## Work to complete
Scan the records for the word "Oracle". Report each line where it occurs.

## Data
►

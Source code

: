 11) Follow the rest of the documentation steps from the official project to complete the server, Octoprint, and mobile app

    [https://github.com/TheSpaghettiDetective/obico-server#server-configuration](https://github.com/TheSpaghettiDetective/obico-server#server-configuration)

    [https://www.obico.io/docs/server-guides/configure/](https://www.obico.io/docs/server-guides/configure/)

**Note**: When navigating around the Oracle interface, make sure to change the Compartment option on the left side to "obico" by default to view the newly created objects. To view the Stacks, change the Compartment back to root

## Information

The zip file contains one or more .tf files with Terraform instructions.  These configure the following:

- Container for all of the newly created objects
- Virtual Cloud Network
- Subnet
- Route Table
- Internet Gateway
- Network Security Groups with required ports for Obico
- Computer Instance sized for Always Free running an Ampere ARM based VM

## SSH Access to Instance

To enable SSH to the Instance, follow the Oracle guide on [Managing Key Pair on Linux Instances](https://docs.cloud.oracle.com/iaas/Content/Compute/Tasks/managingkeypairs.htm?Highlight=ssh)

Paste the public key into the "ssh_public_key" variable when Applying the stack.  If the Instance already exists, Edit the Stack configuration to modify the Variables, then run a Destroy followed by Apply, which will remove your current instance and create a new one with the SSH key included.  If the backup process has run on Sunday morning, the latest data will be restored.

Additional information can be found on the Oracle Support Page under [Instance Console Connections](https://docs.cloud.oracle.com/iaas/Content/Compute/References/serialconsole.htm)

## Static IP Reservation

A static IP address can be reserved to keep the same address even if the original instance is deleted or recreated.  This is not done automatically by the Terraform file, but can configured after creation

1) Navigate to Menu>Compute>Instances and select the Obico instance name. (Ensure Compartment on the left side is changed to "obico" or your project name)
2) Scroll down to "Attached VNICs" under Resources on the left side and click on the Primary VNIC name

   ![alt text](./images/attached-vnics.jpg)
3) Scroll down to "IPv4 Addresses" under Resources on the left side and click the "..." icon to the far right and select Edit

◄

## Reply to the task
**Note**: When navigating around the Oracle interface, make sure to change the Compartment option on the left side to "obico" by default to view the newly created objects. To view the Stacks, change the Compartment back to root
To enable SSH to the Instance, follow the Oracle guide on [Managing Key Pair on Linux Instances](https://docs.cloud.oracle.com/iaas/Content/Compute/Tasks/managingkeypairs.htm?Highlight=ssh)
Additional information can be found on the Oracle Support Page under [Instance Console Connections](https://docs.cloud.oracle.com/iaas/Content/Compute/References/serialconsole.htm)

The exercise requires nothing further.